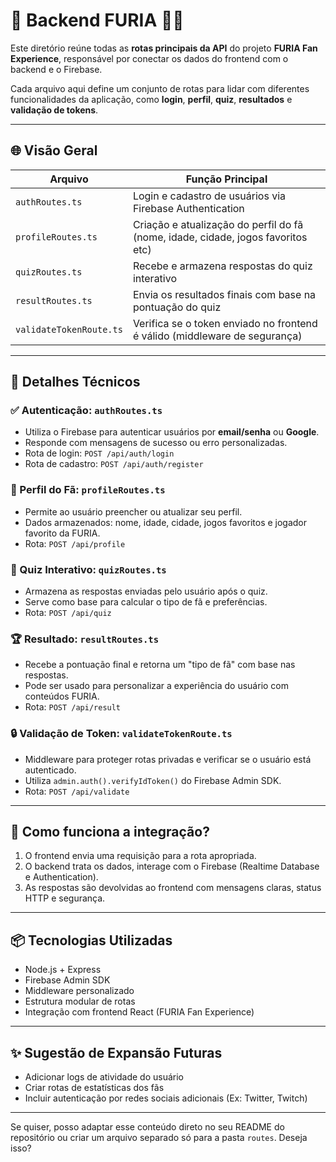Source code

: # 📁 Backend FURIA 🦾🔥

Este diretório reúne todas as **rotas principais da API** do projeto **FURIA Fan Experience**, responsável por conectar os dados do frontend com o backend e o Firebase.

Cada arquivo aqui define um conjunto de rotas para lidar com diferentes funcionalidades da aplicação, como **login**, **perfil**, **quiz**, **resultados** e **validação de tokens**.

---

## 🌐 Visão Geral

| Arquivo                 | Função Principal                                                                 |
| ----------------------- | -------------------------------------------------------------------------------- |
| `authRoutes.ts`         | Login e cadastro de usuários via Firebase Authentication                         |
| `profileRoutes.ts`      | Criação e atualização do perfil do fã (nome, idade, cidade, jogos favoritos etc) |
| `quizRoutes.ts`         | Recebe e armazena respostas do quiz interativo                                   |
| `resultRoutes.ts`       | Envia os resultados finais com base na pontuação do quiz                         |
| `validateTokenRoute.ts` | Verifica se o token enviado no frontend é válido (middleware de segurança)       |

---

## 🧩 Detalhes Técnicos

### ✅ Autenticação: `authRoutes.ts`

* Utiliza o Firebase para autenticar usuários por **email/senha** ou **Google**.
* Responde com mensagens de sucesso ou erro personalizadas.
* Rota de login: `POST /api/auth/login`
* Rota de cadastro: `POST /api/auth/register`

### 🙋 Perfil do Fã: `profileRoutes.ts`

* Permite ao usuário preencher ou atualizar seu perfil.
* Dados armazenados: nome, idade, cidade, jogos favoritos e jogador favorito da FURIA.
* Rota: `POST /api/profile`

### 🧠 Quiz Interativo: `quizRoutes.ts`

* Armazena as respostas enviadas pelo usuário após o quiz.
* Serve como base para calcular o tipo de fã e preferências.
* Rota: `POST /api/quiz`

### 🏆 Resultado: `resultRoutes.ts`

* Recebe a pontuação final e retorna um "tipo de fã" com base nas respostas.
* Pode ser usado para personalizar a experiência do usuário com conteúdos FURIA.
* Rota: `POST /api/result`

### 🔒 Validação de Token: `validateTokenRoute.ts`

* Middleware para proteger rotas privadas e verificar se o usuário está autenticado.
* Utiliza `admin.auth().verifyIdToken()` do Firebase Admin SDK.
* Rota: `POST /api/validate`

---

## 🚀 Como funciona a integração?

1. O frontend envia uma requisição para a rota apropriada.
2. O backend trata os dados, interage com o Firebase (Realtime Database e Authentication).
3. As respostas são devolvidas ao frontend com mensagens claras, status HTTP e segurança.

---

## 📦 Tecnologias Utilizadas

* Node.js + Express
* Firebase Admin SDK
* Middleware personalizado
* Estrutura modular de rotas
* Integração com frontend React (FURIA Fan Experience)

---

## ✨ Sugestão de Expansão Futuras

* Adicionar logs de atividade do usuário
* Criar rotas de estatísticas dos fãs
* Incluir autenticação por redes sociais adicionais (Ex: Twitter, Twitch)

---

Se quiser, posso adaptar esse conteúdo direto no seu README do repositório ou criar um arquivo separado só para a pasta `routes`. Deseja isso?

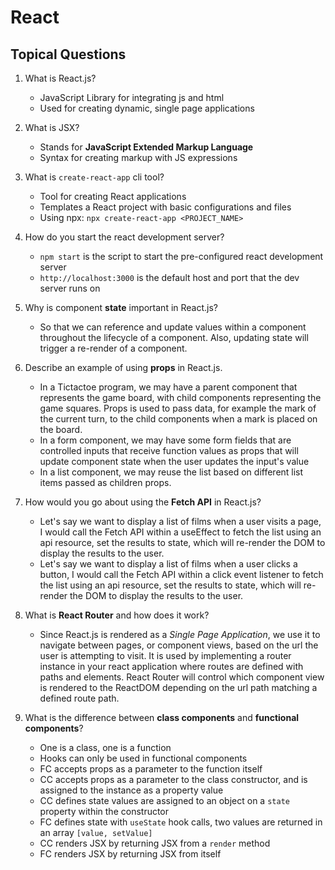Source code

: # React

## Topical Questions

1. What is React.js?

   - JavaScript Library for integrating js and html
   - Used for creating dynamic, single page applications

2. What is JSX?

   - Stands for **JavaScript Extended Markup Language**
   - Syntax for creating markup with JS expressions

3. What is `create-react-app` cli tool?

   - Tool for creating React applications
   - Templates a React project with basic configurations and files
   - Using npx: `npx create-react-app <PROJECT_NAME>`

4. How do you start the react development server?

   - `npm start` is the script to start the pre-configured react development server
   - `http://localhost:3000` is the default host and port that the dev server runs on

5. Why is component **state** important in React.js?

   - So that we can reference and update values within a component throughout the lifecycle of a component. Also, updating state will trigger a re-render of a component.

6. Describe an example of using **props** in React.js.

   - In a Tictactoe program, we may have a parent component that represents the game board, with child components representing the game squares. Props is used to pass data, for example the mark of the current turn, to the child components when a mark is placed on the board.
   - In a form component, we may have some form fields that are controlled inputs that receive function values as props that will update component state when the user updates the input's value
   - In a list component, we may reuse the list based on different list items passed as children props.

7. How would you go about using the **Fetch API** in React.js?

   - Let's say we want to display a list of films when a user visits a page, I would call the Fetch API within a useEffect to fetch the list using an api resource, set the results to state, which will re-render the DOM to display the results to the user.
   - Let's say we want to display a list of films when a user clicks a button, I would call the Fetch API within a click event listener to fetch the list using an api resource, set the results to state, which will re-render the DOM to display the results to the user.

8. What is **React Router** and how does it work?

   - Since React.js is rendered as a _Single Page Application_, we use it to navigate between pages, or component views, based on the url the user is attempting to visit. It is used by implementing a router instance in your react application where routes are defined with paths and elements. React Router will control which component view is rendered to the ReactDOM depending on the url path matching a defined route path.

9. What is the difference between **class components** and **functional components**?

   - One is a class, one is a function
   - Hooks can only be used in functional components
   - FC accepts props as a parameter to the function itself
   - CC accepts props as a parameter to the class constructor, and is assigned to the instance as a property value
   - CC defines state values are assigned to an object on a `state` property within the constructor
   - FC defines state with `useState` hook calls, two values are returned in an array `[value, setValue]`
   - CC renders JSX by returning JSX from a `render` method
   - FC renders JSX by returning JSX from itself

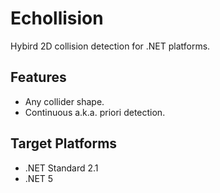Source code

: # Echollision
Hybird 2D collision detection for .NET platforms.

## Features
- Any collider shape.
- Continuous a.k.a. priori detection.

## Target Platforms
- .NET Standard 2.1
- .NET 5
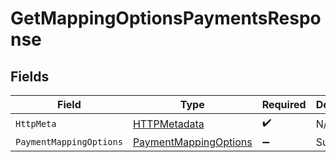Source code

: # GetMappingOptionsPaymentsResponse


## Fields

| Field                                                                     | Type                                                                      | Required                                                                  | Description                                                               |
| ------------------------------------------------------------------------- | ------------------------------------------------------------------------- | ------------------------------------------------------------------------- | ------------------------------------------------------------------------- |
| `HttpMeta`                                                                | [HTTPMetadata](../../Models/Components/HTTPMetadata.md)                   | :heavy_check_mark:                                                        | N/A                                                                       |
| `PaymentMappingOptions`                                                   | [PaymentMappingOptions](../../Models/Components/PaymentMappingOptions.md) | :heavy_minus_sign:                                                        | Success                                                                   |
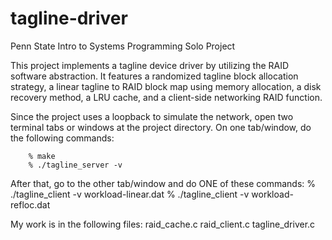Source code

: # tagline-driver
Penn State Intro to Systems Programming Solo Project

This project implements a tagline device driver by utilizing the RAID software abstraction.
It features a randomized tagline block allocation strategy, a linear tagline to RAID block map using memory allocation,
a disk recovery method, a LRU cache, and a client-side networking RAID function.

Since the project uses a loopback to simulate the network, open two terminal tabs or windows at the project directory.
On one tab/window, do the following commands: 

		% make
		% ./tagline_server -v

After that, go to the other tab/window and do ONE of these commands: 
% ./tagline_client -v workload-linear.dat
% ./tagline_client -v workload-refloc.dat

My work is in the following files: raid_cache.c raid_client.c tagline_driver.c
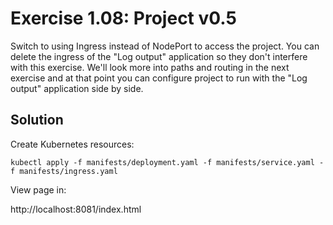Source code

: # Exercise 1.08: Project v0.5

Switch to using Ingress instead of NodePort to access the project. You can delete the ingress of the "Log output" application so they don't interfere with this exercise. We'll look more into paths and routing in the next exercise and at that point you can configure project to run with the "Log output" application side by side.

## Solution

Create Kubernetes resources:

`kubectl apply -f manifests/deployment.yaml -f manifests/service.yaml -f manifests/ingress.yaml`

View page in:

http://localhost:8081/index.html
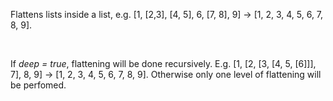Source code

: 
[comment]: # (ListCanvasModule)
Flattens lists inside a list, e.g. [1, [2,3], [4, 5], 6, [7, 8], 9] -> [1, 2, 3, 4, 5, 6, 7, 8, 9].  

   

If *deep = true*, flattening will be done recursively. E.g. [1, [2, [3, [4, 5, [6]]], 7], 8, 9] -> [1, 2, 3, 4, 5, 6, 7, 8, 9]. Otherwise only one level of flattening will be perfomed.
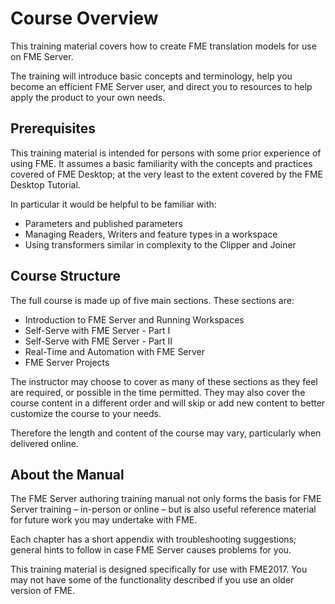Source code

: # Course Overview #

This training material covers how to create FME translation models for use on FME Server.

The training will introduce basic concepts and terminology, help you become an efficient FME Server user, and direct you to resources to help apply the product to your own needs.

## Prerequisites ##

This training material is intended for persons with some prior experience of using FME. It assumes a basic familiarity with the concepts and practices covered of FME Desktop; at the very least to the extent covered by the FME Desktop Tutorial.

In particular it would be helpful to be familiar with:

- Parameters and published parameters
- Managing Readers, Writers and feature types in a workspace
- Using transformers similar in complexity to the Clipper and Joiner


## Course Structure ##

The full course is made up of five main sections. These sections are:

- Introduction to FME Server and Running Workspaces
- Self-Serve with FME Server - Part I
- Self-Serve with FME Server - Part II
- Real-Time and Automation with FME Server
- FME Server Projects

The instructor may choose to cover as many of these sections as they feel are required, or possible in the time permitted. They may also cover the course content in a different order and will skip or add new content to better customize the course to your needs.

Therefore the length and content of the course may vary, particularly when delivered online.


## About the Manual ##
The FME Server authoring training manual not only forms the basis for FME Server training – in-person or online – but is also useful reference material for future work you may undertake with FME.

Each chapter has a short appendix with troubleshooting suggestions; general hints to follow in case FME Server causes problems for you.

This training material is designed specifically for use with FME2017. You may not have some of the functionality described if you use an older version of FME.
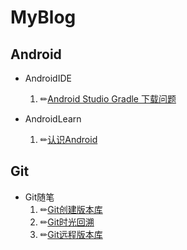 # MyBlog

## Android
 - AndroidIDE

    1. ✏[Android Studio Gradle 下载问题](https://github.com/Mason-Xu/MyBlog/blob/master/CSDN/android%20studio%20gradle%20%E4%B8%8B%E8%BD%BD%E9%97%AE%E9%A2%98.md)

 - AndroidLearn
    1. ✏[认识Android](https://github.com/Mason-Xu/MyBlog/blob/master/AndroidLearn/%E8%AE%A4%E8%AF%86Android.md)

## Git
  - Git随笔
    1. ✏[Git创建版本库](https://github.com/Mason-Xu/MyBlog/blob/master/Git%E9%9A%8F%E7%AC%94/%E5%88%9B%E5%BB%BA%E7%89%88%E6%9C%AC%E5%BA%93.md)
    2. ✏[Git时光回溯](https://github.com/Mason-Xu/MyBlog/blob/master/Git%E9%9A%8F%E7%AC%94/%E7%89%88%E6%9C%AC%E6%97%B6%E5%85%89%E6%9C%BA.md)
    3. ✏[Git远程版本库](https://github.com/Mason-Xu/MyBlog/blob/master/Git%E9%9A%8F%E7%AC%94/%E8%BF%9C%E7%A8%8B%E7%89%88%E6%9C%AC%E5%BA%93.md)

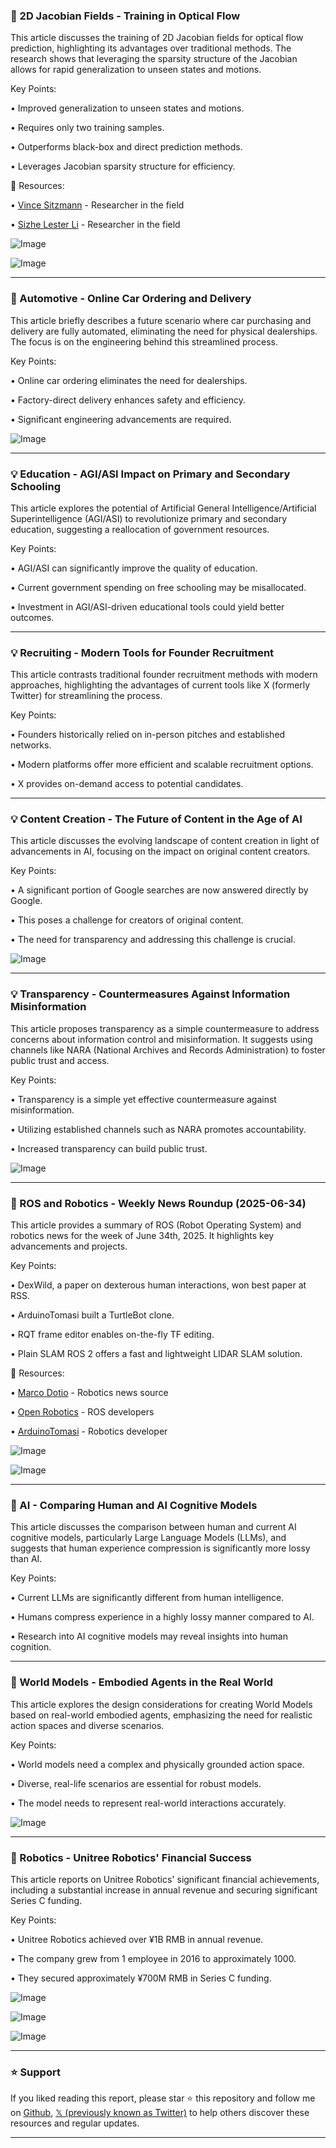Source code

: ### 🤖 2D Jacobian Fields - Training in Optical Flow

This article discusses the training of 2D Jacobian fields for optical flow prediction, highlighting its advantages over traditional methods.  The research shows that leveraging the sparsity structure of the Jacobian allows for rapid generalization to unseen states and motions.

Key Points:

• Improved generalization to unseen states and motions.


• Requires only two training samples.


• Outperforms black-box and direct prediction methods.


• Leverages Jacobian sparsity structure for efficiency.


🔗 Resources:

• [Vince Sitzmann](https://x.com/vincesitzmann) - Researcher in the field


• [Sizhe Lester Li](https://x.com/sizhe_lester_li) - Researcher in the field


![Image](https://pbs.twimg.com/media/Gud114TXYAAWCID?format=png&name=small)


![Image](https://pbs.twimg.com/amplify_video_thumb/1938633169323851777/img/Sybwx70mXTF5Nk0X?format=jpg&name=240x240)


---

### 🚀 Automotive - Online Car Ordering and Delivery

This article briefly describes a future scenario where car purchasing and delivery are fully automated, eliminating the need for physical dealerships. The focus is on the engineering behind this streamlined process.

Key Points:

• Online car ordering eliminates the need for dealerships.


• Factory-direct delivery enhances safety and efficiency.


•  Significant engineering advancements are required.



![Image](https://pbs.twimg.com/amplify_video_thumb/1938815331700473856/img/_TpgQ_ll5LPUEuot.jpg)


---

### 💡 Education - AGI/ASI Impact on Primary and Secondary Schooling

This article explores the potential of Artificial General Intelligence/Artificial Superintelligence (AGI/ASI) to revolutionize primary and secondary education, suggesting a reallocation of government resources.

Key Points:

• AGI/ASI can significantly improve the quality of education.


• Current government spending on free schooling may be misallocated.


•  Investment in AGI/ASI-driven educational tools could yield better outcomes.



---

### 💡 Recruiting - Modern Tools for Founder Recruitment

This article contrasts traditional founder recruitment methods with modern approaches, highlighting the advantages of current tools like X (formerly Twitter) for streamlining the process.

Key Points:

• Founders historically relied on in-person pitches and established networks.


• Modern platforms offer more efficient and scalable recruitment options.


• X provides on-demand access to potential candidates.



---

### 💡 Content Creation - The Future of Content in the Age of AI

This article discusses the evolving landscape of content creation in light of advancements in AI, focusing on the impact on original content creators.

Key Points:

• A significant portion of Google searches are now answered directly by Google.


• This poses a challenge for creators of original content.


• The need for transparency and addressing this challenge is crucial.



![Image](https://pbs.twimg.com/amplify_video_thumb/1938459533103570945/img/ADodCQx2TAi7qmee.jpg)


---

### 💡 Transparency - Countermeasures Against Information Misinformation

This article proposes transparency as a simple countermeasure to address concerns about information control and misinformation.  It suggests using channels like NARA (National Archives and Records Administration) to foster public trust and access.

Key Points:

• Transparency is a simple yet effective countermeasure against misinformation.


• Utilizing established channels such as NARA promotes accountability.


• Increased transparency can build public trust.



![Image](https://pbs.twimg.com/amplify_video_thumb/1938404263690178564/img/Mm90GaINRiyxAbVk.jpg)


---

### 🤖 ROS and Robotics - Weekly News Roundup (2025-06-34)

This article provides a summary of ROS (Robot Operating System) and robotics news for the week of June 34th, 2025.  It highlights key advancements and projects.

Key Points:

• DexWild, a paper on dexterous human interactions, won best paper at RSS.


• ArduinoTomasi built a TurtleBot clone.


•  RQT frame editor enables on-the-fly TF editing.


• Plain SLAM ROS 2 offers a fast and lightweight LIDAR SLAM solution.


🔗 Resources:

• [Marco Dotio](https://x.com/marcodotio) - Robotics news source


• [Open Robotics](https://x.com/OpenRoboticsOrg) -  ROS developers


• [ArduinoTomasi](https://x.com/ArduinoTomasi) -  Robotics developer



![Image](https://pbs.twimg.com/media/GueXvmNaoAEules?format=jpg&name=360x360)


![Image](https://pbs.twimg.com/media/GueXvmrbQAACNq7?format=jpg&name=small)


---

### 🤖 AI - Comparing Human and AI Cognitive Models

This article discusses the comparison between human and current AI cognitive models, particularly Large Language Models (LLMs), and suggests that human experience compression is significantly more lossy than AI.


Key Points:

• Current LLMs are significantly different from human intelligence.


• Humans compress experience in a highly lossy manner compared to AI.


• Research into AI cognitive models may reveal insights into human cognition.



---

### 🤖 World Models - Embodied Agents in the Real World

This article explores the design considerations for creating World Models based on real-world embodied agents, emphasizing the need for realistic action spaces and diverse scenarios.

Key Points:

• World models need a complex and physically grounded action space.


•  Diverse, real-life scenarios are essential for robust models.


•  The model needs to represent real-world interactions accurately.



![Image](https://pbs.twimg.com/amplify_video_thumb/1938441926031839232/img/Ru3HORpcj5pn9jen.jpg)


---

### 🚀 Robotics - Unitree Robotics' Financial Success

This article reports on Unitree Robotics' significant financial achievements, including a substantial increase in annual revenue and securing significant Series C funding.

Key Points:

• Unitree Robotics achieved over ¥1B RMB in annual revenue.


• The company grew from 1 employee in 2016 to approximately 1000.


• They secured approximately ¥700M RMB in Series C funding.



![Image](https://pbs.twimg.com/amplify_video_thumb/1938630412429148161/img/xNvuzBBvVtZcUdPe.jpg)


![Image](https://pbs.twimg.com/amplify_video_thumb/1938631511366115328/img/MmNGSYt7qS5NOPfX.jpg)


![Image](https://pbs.twimg.com/amplify_video_thumb/1937553967057444864/img/yJGrca5EKDMTdc56?format=jpg&name=240x240)


---

### ⭐️ Support

If you liked reading this report, please star ⭐️ this repository and follow me on [Github](https://github.com/Drix10), [𝕏 (previously known as Twitter)](https://x.com/DRIX_10_) to help others discover these resources and regular updates.

---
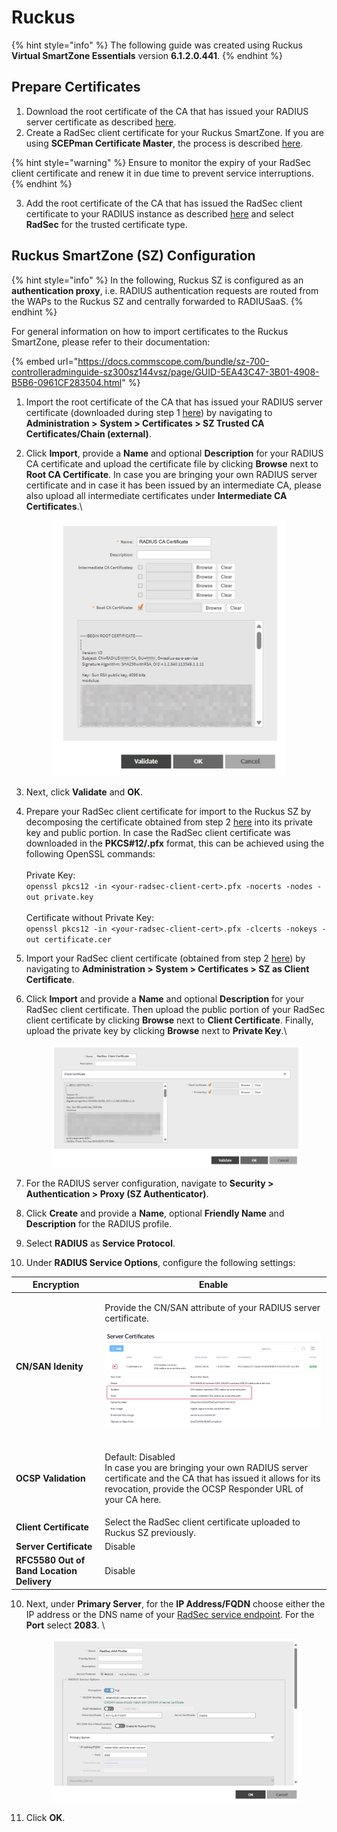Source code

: # Ruckus

{% hint style="info" %}
The following guide was created using Ruckus **Virtual SmartZone Essentials** version **6.1.2.0.441**.
{% endhint %}

## Prepare Certificates

1. Download the root certificate of the CA that has issued your RADIUS server certificate as described [here](../../../admin-portal/settings/settings-server.md#download).
2. Create a RadSec client certificate for your Ruckus SmartZone. If you are using **SCEPman Certificate Master**, the process is described [here](https://docs.scepman.com/certificate-deployment/certificate-master/client-certificate-pkcs-12).&#x20;

{% hint style="warning" %}
Ensure to monitor the expiry of your RadSec client certificate and renew it in due time to prevent service interruptions.
{% endhint %}

3. Add the root certificate of the CA that has issued the RadSec client certificate to your RADIUS instance as described [here](../../../admin-portal/settings/trusted-roots.md#add) and select **RadSec** for the trusted certificate type.

## Ruckus SmartZone (SZ) Configuration

{% hint style="info" %}
In the following, Ruckus SZ is configured as an **authentication proxy**, i.e. RADIUS authentication requests are routed from the WAPs to the Ruckus SZ and centrally forwarded to RADIUSaaS.
{% endhint %}

For general information on how to import certificates to the Ruckus SmartZone, please refer to their documentation:

{% embed url="https://docs.commscope.com/bundle/sz-700-controlleradminguide-sz300sz144vsz/page/GUID-5EA43C47-3B01-4908-B5B6-0961CF283504.html" %}

1. Import the root certificate of the CA that has issued your RADIUS server certificate (downloaded during step 1 [here](ruckus.md#prepare-certificates)) by navigating to **Administration >** **System > Certificates > SZ Trusted CA Certificates/Chain (external)**.
2.  Click **Import**, provide a **Name** and optional **Description** for your RADIUS CA certificate and upload the certificate file by clicking **Browse** next to **Root CA Certificate**. In case you are bringing your own RADIUS server certificate and in case it has been issued by an intermediate CA, please also upload all intermediate certificates under **Intermediate CA Certificates**.\


    <figure><img src="../../../.gitbook/assets/Screenshot_2024-08-21_at_12_54_18.jpg" alt="" width="375"><figcaption></figcaption></figure>
3. Next, click **Validate** and **OK**.
4. Prepare your RadSec client certificate for import to the Ruckus SZ by decomposing the certificate obtained from step 2 [here](ruckus.md#prepare-certificates) into its private key and public portion. In case the RadSec client certificate was downloaded in the **PKCS#12/.pfx** format, this can be achieved using the following OpenSSL commands:\
   \
   Private Key:\
   `openssl pkcs12 -in <your-radsec-client-cert>.pfx -nocerts -nodes -out private.key`\
   \
   Certificate without Private Key:\
   `openssl pkcs12 -in <your-radsec-client-cert>.pfx -clcerts -nokeys -out certificate.cer`&#x20;
5. Import your RadSec client certificate (obtained from step 2 [here](ruckus.md#prepare-certificates)) by navigating to **Administration >** **System > Certificates > SZ as Client Certificate**.
6.  Click **Import** and provide a **Name** and optional **Description** for your RadSec client certificate. Then upload the public portion of your RadSec client certificate by clicking **Browse** next to **Client Certificate**. Finally, upload the private key by clicking **Browse** next to **Private Key**.\


    <figure><img src="../../../.gitbook/assets/Screenshot_2024-08-21_at_13_10_30 (1).jpg" alt=""><figcaption></figcaption></figure>
7. For the RADIUS server configuration, navigate to **Security > Authentication > Proxy (SZ Authenticator)**.
8. Click **Create** and provide a **Name**, optional **Friendly Name** and **Description** for the RADIUS profile.
9. Select **RADIUS** as **Service Protocol**.
10. Under **RADIUS Service Options**, configure the following settings:

| **Encryption**                            | Enable                                                                                                                                                                                                             |
| ----------------------------------------- | ------------------------------------------------------------------------------------------------------------------------------------------------------------------------------------------------------------------ |
| **CN/SAN Idenity**                        | <p>Provide the CN/SAN attribute of your RADIUS server certificate. </p><p><img src="../../../../.gitbook/assets/image (373).png" alt="Showing SAN to be used as Certificate server name" data-size="original"></p> |
| **OCSP Validation**                       | <p>Default: Disabled<br>In case you are bringing your own RADIUS server certificate and the CA that has issued it allows for its revocation, provide the OCSP Responder URL of your CA here.</p>                   |
| **Client Certificate**                    | Select the RadSec client certificate uploaded to Ruckus SZ previously.                                                                                                                                             |
| **Server Certificate**                    | Disable                                                                                                                                                                                                            |
| **RFC5580 Out of Band Location Delivery** | Disable                                                                                                                                                                                                            |

10. Next, under **Primary Server**, for the **IP Address/FQDN** choose either the IP address or the DNS name of your [RadSec service endpoint](../../../admin-portal/settings/settings-server.md#properties). For the **Port** select **2083**. \


    <figure><img src="../../../.gitbook/assets/Screenshot_2024-08-21_at_13_29_21.jpg" alt=""><figcaption></figcaption></figure>
11. Click **OK**.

EXERCISE OBJECTIVE =
Look through the material above and print exactly the lines from the one containing "10. Under **RADIUS" to the one containing "Select the RadSec", both included, and nothing more.

TASK RESPONSE =
10. Under **RADIUS Service Options**, configure the following settings:

| **Encryption**                            | Enable                                                                                                                                                                                                             |
| ----------------------------------------- | ------------------------------------------------------------------------------------------------------------------------------------------------------------------------------------------------------------------ |
| **CN/SAN Idenity**                        | <p>Provide the CN/SAN attribute of your RADIUS server certificate. </p><p><img src="../../../../.gitbook/assets/image (373).png" alt="Showing SAN to be used as Certificate server name" data-size="original"></p> |
| **OCSP Validation**                       | <p>Default: Disabled<br>In case you are bringing your own RADIUS server certificate and the CA that has issued it allows for its revocation, provide the OCSP Responder URL of your CA here.</p>                   |
| **Client Certificate**                    | Select the RadSec client certificate uploaded to Ruckus SZ previously.                                                                                                                                             |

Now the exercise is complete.